● **Supplied data**
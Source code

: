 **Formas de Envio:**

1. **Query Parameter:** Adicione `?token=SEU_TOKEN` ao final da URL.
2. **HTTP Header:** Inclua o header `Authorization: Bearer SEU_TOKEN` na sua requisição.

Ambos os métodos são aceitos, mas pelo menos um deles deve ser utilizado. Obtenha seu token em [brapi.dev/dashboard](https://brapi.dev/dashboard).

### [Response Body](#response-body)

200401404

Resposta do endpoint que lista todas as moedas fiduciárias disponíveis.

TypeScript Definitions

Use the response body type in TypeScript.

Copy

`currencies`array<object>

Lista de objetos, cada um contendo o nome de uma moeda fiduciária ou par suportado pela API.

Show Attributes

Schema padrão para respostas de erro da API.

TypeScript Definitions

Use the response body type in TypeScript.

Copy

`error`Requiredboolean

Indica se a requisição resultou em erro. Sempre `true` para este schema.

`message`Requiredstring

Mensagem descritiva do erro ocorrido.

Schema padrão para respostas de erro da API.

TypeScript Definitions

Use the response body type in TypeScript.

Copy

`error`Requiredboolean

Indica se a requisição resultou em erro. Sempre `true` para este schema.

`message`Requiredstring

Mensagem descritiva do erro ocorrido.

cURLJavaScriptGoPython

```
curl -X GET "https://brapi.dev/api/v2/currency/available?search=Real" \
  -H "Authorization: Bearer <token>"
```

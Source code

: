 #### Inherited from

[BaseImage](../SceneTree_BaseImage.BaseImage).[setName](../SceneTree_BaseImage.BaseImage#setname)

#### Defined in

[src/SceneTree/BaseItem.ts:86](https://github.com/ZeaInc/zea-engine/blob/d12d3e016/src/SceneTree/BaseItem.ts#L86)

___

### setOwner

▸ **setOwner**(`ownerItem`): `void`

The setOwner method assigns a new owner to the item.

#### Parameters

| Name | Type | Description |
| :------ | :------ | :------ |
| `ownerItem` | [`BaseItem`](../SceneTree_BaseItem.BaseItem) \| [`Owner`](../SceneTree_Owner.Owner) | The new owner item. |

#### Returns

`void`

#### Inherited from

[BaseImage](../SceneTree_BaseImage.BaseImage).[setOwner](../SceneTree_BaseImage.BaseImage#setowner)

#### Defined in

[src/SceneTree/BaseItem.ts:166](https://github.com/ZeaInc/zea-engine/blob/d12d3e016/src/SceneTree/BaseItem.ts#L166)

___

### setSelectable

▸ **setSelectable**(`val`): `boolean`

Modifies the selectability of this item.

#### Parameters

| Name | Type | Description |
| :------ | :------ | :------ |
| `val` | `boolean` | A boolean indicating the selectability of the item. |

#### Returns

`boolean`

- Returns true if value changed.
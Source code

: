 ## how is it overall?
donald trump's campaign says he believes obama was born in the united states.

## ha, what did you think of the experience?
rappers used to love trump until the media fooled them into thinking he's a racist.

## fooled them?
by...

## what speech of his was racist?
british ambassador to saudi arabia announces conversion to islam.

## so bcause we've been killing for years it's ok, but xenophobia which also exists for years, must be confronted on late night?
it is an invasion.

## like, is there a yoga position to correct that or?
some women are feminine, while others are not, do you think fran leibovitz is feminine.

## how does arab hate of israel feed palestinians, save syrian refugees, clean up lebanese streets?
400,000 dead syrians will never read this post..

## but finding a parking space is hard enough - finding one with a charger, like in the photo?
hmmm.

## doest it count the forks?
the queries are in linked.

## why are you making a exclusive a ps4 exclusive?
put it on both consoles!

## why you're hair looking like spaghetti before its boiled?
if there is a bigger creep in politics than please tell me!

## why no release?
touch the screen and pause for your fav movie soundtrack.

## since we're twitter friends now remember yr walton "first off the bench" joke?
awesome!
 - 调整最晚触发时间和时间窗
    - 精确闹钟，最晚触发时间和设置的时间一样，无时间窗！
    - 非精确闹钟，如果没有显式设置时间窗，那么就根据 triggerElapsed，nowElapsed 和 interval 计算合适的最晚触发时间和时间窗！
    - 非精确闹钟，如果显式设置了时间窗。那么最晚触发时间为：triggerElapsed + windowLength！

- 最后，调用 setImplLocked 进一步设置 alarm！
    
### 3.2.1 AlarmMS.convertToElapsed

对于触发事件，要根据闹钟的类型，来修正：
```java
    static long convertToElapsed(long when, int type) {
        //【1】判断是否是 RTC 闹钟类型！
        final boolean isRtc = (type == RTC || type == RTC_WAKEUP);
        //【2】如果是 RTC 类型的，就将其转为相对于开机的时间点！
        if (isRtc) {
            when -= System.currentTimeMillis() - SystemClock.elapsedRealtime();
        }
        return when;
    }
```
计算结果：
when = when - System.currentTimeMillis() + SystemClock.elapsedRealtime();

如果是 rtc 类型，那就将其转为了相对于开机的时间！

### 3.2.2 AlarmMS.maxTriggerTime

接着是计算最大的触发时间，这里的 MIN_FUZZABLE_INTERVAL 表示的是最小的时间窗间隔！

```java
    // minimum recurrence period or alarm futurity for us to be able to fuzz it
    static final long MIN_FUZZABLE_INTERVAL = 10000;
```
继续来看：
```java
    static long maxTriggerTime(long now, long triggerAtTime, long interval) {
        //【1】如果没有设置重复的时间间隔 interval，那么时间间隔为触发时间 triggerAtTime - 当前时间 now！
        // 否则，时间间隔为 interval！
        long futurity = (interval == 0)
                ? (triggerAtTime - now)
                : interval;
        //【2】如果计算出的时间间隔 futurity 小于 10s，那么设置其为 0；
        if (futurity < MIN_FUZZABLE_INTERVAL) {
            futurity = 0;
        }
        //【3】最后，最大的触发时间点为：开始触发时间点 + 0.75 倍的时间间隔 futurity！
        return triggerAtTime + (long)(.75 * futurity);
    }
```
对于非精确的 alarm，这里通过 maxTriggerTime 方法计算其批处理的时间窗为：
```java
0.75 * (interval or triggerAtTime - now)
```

● **Required action**
Restating all of the data exactly is the whole task.

● **Output for this exercise**
Source code

: **Formas de Envio:**

1. **Query Parameter:** Adicione `?token=SEU_TOKEN` ao final da URL.
2. **HTTP Header:** Inclua o header `Authorization: Bearer SEU_TOKEN` na sua requisição.

Ambos os métodos são aceitos, mas pelo menos um deles deve ser utilizado. Obtenha seu token em [brapi.dev/dashboard](https://brapi.dev/dashboard).

### [Response Body](#response-body)

200401404

Resposta do endpoint que lista todas as moedas fiduciárias disponíveis.

TypeScript Definitions

Use the response body type in TypeScript.

Copy

`currencies`array<object>

Lista de objetos, cada um contendo o nome de uma moeda fiduciária ou par suportado pela API.

Show Attributes

Schema padrão para respostas de erro da API.

TypeScript Definitions

Use the response body type in TypeScript.

Copy

`error`Requiredboolean

Indica se a requisição resultou em erro. Sempre `true` para este schema.

`message`Requiredstring

Mensagem descritiva do erro ocorrido.

Schema padrão para respostas de erro da API.

TypeScript Definitions

Use the response body type in TypeScript.

Copy

`error`Requiredboolean

Indica se a requisição resultou em erro. Sempre `true` para este schema.

`message`Requiredstring

Mensagem descritiva do erro ocorrido.

cURLJavaScriptGoPython

```
curl -X GET "https://brapi.dev/api/v2/currency/available?search=Real" \
  -H "Authorization: Bearer <token>"
```

Source code

: #### Inherited from

[BaseImage](../SceneTree_BaseImage.BaseImage).[setName](../SceneTree_BaseImage.BaseImage#setname)

#### Defined in

[src/SceneTree/BaseItem.ts:86](https://github.com/ZeaInc/zea-engine/blob/d12d3e016/src/SceneTree/BaseItem.ts#L86)

___

### setOwner

▸ **setOwner**(`ownerItem`): `void`

The setOwner method assigns a new owner to the item.

#### Parameters

| Name | Type | Description |
| :------ | :------ | :------ |
| `ownerItem` | [`BaseItem`](../SceneTree_BaseItem.BaseItem) \| [`Owner`](../SceneTree_Owner.Owner) | The new owner item. |

#### Returns

`void`

#### Inherited from

[BaseImage](../SceneTree_BaseImage.BaseImage).[setOwner](../SceneTree_BaseImage.BaseImage#setowner)

#### Defined in

[src/SceneTree/BaseItem.ts:166](https://github.com/ZeaInc/zea-engine/blob/d12d3e016/src/SceneTree/BaseItem.ts#L166)

___

### setSelectable

▸ **setSelectable**(`val`): `boolean`

Modifies the selectability of this item.

#### Parameters

| Name | Type | Description |
| :------ | :------ | :------ |
| `val` | `boolean` | A boolean indicating the selectability of the item. |

#### Returns

`boolean`

- Returns true if value changed.
Source code

: ## how is it overall?
donald trump's campaign says he believes obama was born in the united states.

## ha, what did you think of the experience?
rappers used to love trump until the media fooled them into thinking he's a racist.

## fooled them?
by...

## what speech of his was racist?
british ambassador to saudi arabia announces conversion to islam.

## so bcause we've been killing for years it's ok, but xenophobia which also exists for years, must be confronted on late night?
it is an invasion.

## like, is there a yoga position to correct that or?
some women are feminine, while others are not, do you think fran leibovitz is feminine.

## how does arab hate of israel feed palestinians, save syrian refugees, clean up lebanese streets?
400,000 dead syrians will never read this post..

## but finding a parking space is hard enough - finding one with a charger, like in the photo?
hmmm.

## doest it count the forks?
the queries are in linked.

## why are you making a exclusive a ps4 exclusive?
put it on both consoles!

## why you're hair looking like spaghetti before its boiled?
if there is a bigger creep in politics than please tell me!

## why no release?
touch the screen and pause for your fav movie soundtrack.

## since we're twitter friends now remember yr walton "first off the bench" joke?
awesome!
 - 调整最晚触发时间和时间窗
    - 精确闹钟，最晚触发时间和设置的时间一样，无时间窗！
    - 非精确闹钟，如果没有显式设置时间窗，那么就根据 triggerElapsed，nowElapsed 和 interval 计算合适的最晚触发时间和时间窗！
    - 非精确闹钟，如果显式设置了时间窗。那么最晚触发时间为：triggerElapsed + windowLength！

- 最后，调用 setImplLocked 进一步设置 alarm！
    
### 3.2.1 AlarmMS.convertToElapsed

对于触发事件，要根据闹钟的类型，来修正：
```java
    static long convertToElapsed(long when, int type) {
        //【1】判断是否是 RTC 闹钟类型！
        final boolean isRtc = (type == RTC || type == RTC_WAKEUP);
        //【2】如果是 RTC 类型的，就将其转为相对于开机的时间点！
        if (isRtc) {
            when -= System.currentTimeMillis() - SystemClock.elapsedRealtime();
        }
        return when;
    }
```
计算结果：
when = when - System.currentTimeMillis() + SystemClock.elapsedRealtime();

如果是 rtc 类型，那就将其转为了相对于开机的时间！

### 3.2.2 AlarmMS.maxTriggerTime

接着是计算最大的触发时间，这里的 MIN_FUZZABLE_INTERVAL 表示的是最小的时间窗间隔！

```java
    // minimum recurrence period or alarm futurity for us to be able to fuzz it
    static final long MIN_FUZZABLE_INTERVAL = 10000;
```
继续来看：
```java
    static long maxTriggerTime(long now, long triggerAtTime, long interval) {
        //【1】如果没有设置重复的时间间隔 interval，那么时间间隔为触发时间 triggerAtTime - 当前时间 now！
        // 否则，时间间隔为 interval！
        long futurity = (interval == 0)
                ? (triggerAtTime - now)
                : interval;
        //【2】如果计算出的时间间隔 futurity 小于 10s，那么设置其为 0；
        if (futurity < MIN_FUZZABLE_INTERVAL) {
            futurity = 0;
        }
        //【3】最后，最大的触发时间点为：开始触发时间点 + 0.75 倍的时间间隔 futurity！
        return triggerAtTime + (long)(.75 * futurity);
    }
```
对于非精确的 alarm，这里通过 maxTriggerTime 方法计算其批处理的时间窗为：
```java
0.75 * (interval or triggerAtTime - now)
```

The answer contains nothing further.